▶ _Exercise brief_
If a line below holds the word "técnicas", count it; then say how many such lines there are and nothing else.

▶ _Dataset records_
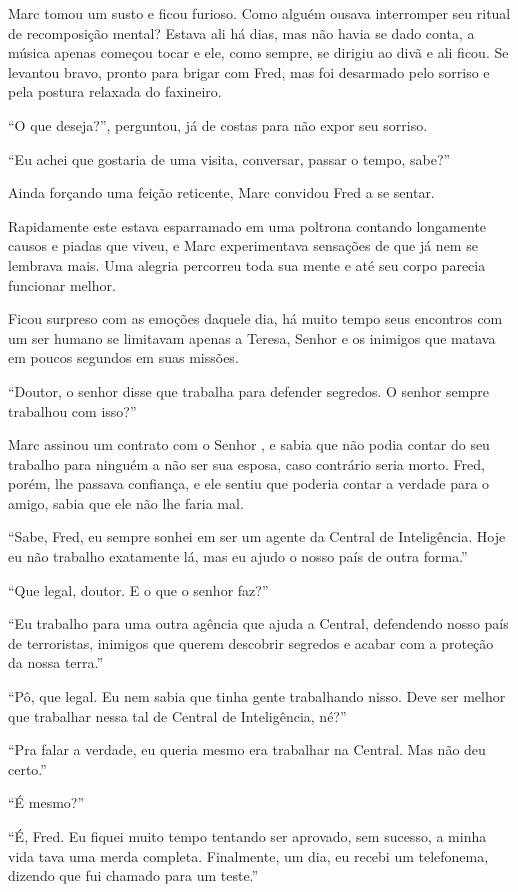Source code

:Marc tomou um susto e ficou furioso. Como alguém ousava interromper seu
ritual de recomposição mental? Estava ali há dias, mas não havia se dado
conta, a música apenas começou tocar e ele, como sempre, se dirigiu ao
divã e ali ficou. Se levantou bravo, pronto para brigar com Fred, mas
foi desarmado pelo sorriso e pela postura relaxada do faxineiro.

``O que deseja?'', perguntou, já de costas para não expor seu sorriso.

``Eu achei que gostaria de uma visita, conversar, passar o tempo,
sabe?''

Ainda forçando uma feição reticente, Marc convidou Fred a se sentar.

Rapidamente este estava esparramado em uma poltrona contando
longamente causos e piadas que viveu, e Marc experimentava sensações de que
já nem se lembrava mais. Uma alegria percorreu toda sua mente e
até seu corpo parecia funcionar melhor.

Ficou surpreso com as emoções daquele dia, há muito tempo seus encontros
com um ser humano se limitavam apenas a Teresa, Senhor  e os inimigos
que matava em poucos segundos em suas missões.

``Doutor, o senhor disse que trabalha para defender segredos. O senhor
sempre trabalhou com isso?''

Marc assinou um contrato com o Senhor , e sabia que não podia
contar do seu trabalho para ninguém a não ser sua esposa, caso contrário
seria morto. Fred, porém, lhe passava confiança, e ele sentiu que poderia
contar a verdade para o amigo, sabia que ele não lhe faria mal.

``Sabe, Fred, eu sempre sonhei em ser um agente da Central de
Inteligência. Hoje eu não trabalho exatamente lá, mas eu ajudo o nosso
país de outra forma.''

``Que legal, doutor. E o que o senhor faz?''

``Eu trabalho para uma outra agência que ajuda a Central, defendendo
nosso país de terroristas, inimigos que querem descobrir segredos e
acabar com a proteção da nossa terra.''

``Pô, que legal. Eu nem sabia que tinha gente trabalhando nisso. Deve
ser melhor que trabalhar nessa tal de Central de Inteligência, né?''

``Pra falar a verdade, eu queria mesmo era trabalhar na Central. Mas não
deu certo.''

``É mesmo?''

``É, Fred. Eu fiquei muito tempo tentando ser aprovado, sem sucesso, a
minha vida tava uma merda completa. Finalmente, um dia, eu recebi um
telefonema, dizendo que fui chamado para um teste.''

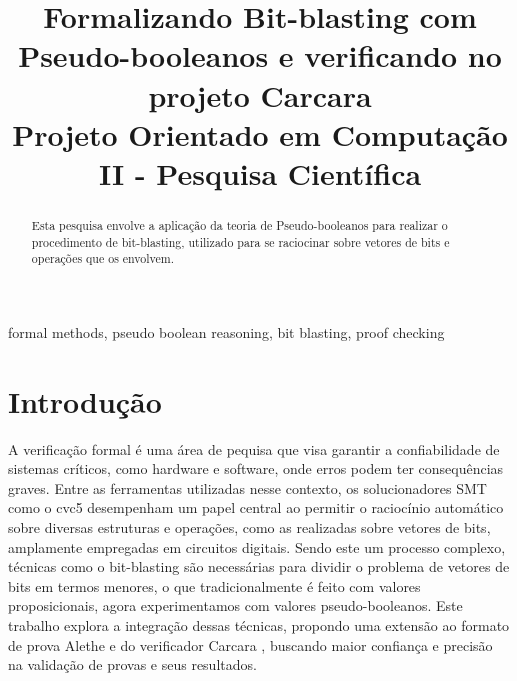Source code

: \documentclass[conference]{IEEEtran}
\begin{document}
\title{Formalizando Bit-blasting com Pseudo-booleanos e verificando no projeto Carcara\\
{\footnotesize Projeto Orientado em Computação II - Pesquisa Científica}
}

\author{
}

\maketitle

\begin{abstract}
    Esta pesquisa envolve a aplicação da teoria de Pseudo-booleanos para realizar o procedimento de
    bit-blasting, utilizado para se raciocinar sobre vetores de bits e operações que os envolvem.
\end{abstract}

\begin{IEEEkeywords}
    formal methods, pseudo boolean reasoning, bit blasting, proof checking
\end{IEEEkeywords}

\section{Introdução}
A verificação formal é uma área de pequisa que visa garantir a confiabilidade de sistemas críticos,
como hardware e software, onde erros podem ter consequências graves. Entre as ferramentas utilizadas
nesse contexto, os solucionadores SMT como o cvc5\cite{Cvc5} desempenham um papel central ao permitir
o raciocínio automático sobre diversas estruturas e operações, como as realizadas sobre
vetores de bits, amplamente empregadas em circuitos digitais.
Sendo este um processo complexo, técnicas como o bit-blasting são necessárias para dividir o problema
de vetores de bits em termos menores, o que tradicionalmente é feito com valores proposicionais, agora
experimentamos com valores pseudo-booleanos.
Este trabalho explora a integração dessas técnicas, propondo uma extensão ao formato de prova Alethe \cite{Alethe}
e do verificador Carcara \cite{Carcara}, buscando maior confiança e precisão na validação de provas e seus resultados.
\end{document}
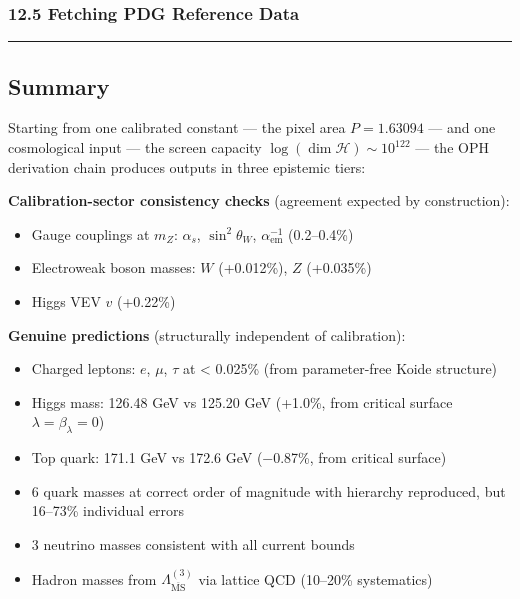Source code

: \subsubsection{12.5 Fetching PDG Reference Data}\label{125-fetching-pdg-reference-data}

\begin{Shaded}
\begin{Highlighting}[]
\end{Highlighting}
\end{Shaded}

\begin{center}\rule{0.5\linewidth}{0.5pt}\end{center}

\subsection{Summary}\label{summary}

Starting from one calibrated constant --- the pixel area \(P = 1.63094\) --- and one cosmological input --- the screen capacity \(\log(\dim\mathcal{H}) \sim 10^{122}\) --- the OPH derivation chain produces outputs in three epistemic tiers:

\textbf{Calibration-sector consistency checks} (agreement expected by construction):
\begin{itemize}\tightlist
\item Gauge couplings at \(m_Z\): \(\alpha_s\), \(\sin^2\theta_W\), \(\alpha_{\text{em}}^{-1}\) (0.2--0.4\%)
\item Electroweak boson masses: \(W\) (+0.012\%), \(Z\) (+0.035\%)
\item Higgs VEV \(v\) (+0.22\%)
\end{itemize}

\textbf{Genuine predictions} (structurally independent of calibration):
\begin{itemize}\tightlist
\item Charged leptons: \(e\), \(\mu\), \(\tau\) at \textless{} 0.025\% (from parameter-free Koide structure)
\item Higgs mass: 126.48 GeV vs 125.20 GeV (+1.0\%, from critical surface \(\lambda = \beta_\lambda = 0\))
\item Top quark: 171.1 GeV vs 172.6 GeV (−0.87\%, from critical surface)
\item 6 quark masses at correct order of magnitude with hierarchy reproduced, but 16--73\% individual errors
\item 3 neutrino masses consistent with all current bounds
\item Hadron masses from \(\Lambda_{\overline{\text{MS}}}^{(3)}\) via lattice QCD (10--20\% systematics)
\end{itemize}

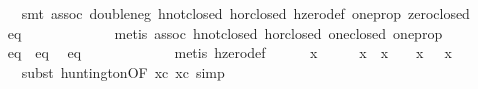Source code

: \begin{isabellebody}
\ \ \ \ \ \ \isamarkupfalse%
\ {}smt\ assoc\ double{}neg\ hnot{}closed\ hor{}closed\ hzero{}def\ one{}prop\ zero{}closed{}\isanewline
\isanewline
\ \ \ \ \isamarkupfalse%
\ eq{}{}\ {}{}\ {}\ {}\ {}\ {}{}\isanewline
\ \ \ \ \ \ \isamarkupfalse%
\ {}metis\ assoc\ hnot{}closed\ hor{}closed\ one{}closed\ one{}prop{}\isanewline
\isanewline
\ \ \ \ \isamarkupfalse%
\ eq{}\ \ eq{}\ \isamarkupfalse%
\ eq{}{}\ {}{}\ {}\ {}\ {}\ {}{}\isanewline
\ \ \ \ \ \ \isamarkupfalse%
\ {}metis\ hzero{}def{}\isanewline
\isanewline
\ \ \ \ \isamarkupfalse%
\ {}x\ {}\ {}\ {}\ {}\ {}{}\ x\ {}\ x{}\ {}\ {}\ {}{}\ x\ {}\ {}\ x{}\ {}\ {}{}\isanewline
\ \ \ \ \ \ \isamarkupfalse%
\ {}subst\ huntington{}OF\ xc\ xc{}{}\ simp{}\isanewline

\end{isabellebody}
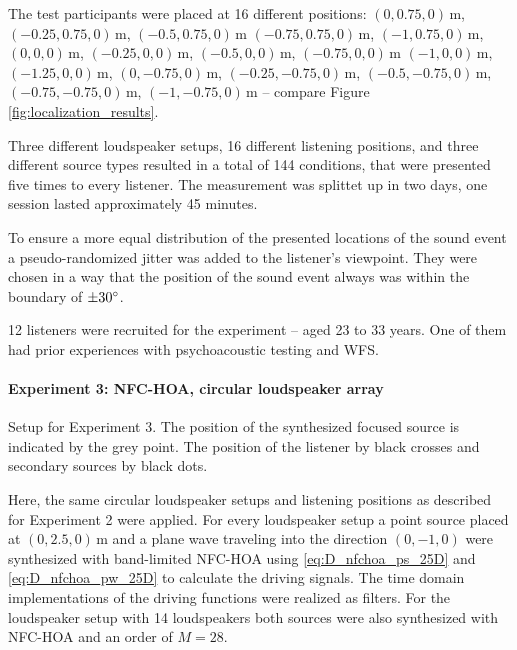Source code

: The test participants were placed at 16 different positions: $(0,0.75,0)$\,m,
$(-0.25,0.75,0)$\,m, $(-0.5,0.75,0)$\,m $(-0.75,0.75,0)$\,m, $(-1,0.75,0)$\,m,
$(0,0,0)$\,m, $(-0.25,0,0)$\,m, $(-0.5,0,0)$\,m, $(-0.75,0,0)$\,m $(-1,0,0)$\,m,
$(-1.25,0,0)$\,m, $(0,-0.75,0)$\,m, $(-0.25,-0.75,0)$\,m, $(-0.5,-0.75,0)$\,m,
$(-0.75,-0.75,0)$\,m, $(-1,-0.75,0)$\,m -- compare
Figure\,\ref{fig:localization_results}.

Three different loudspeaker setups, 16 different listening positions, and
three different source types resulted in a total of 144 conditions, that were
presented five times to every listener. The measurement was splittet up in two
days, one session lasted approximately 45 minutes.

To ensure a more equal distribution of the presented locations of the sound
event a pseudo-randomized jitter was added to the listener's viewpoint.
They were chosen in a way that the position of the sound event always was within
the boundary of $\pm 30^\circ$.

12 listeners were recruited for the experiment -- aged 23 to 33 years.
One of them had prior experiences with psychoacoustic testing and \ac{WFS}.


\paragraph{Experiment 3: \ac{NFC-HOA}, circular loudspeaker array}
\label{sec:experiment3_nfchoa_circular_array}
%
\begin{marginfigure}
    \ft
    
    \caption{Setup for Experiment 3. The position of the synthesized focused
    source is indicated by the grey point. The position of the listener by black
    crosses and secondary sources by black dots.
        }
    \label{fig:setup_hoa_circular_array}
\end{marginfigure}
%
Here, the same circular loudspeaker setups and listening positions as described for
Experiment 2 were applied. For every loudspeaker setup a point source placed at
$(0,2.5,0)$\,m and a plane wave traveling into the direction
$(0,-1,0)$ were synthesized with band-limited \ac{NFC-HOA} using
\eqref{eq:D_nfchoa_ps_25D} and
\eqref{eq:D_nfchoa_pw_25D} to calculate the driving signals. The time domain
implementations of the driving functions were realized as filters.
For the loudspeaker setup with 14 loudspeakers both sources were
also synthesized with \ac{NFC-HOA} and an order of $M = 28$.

▶ _Solution to the problem_
2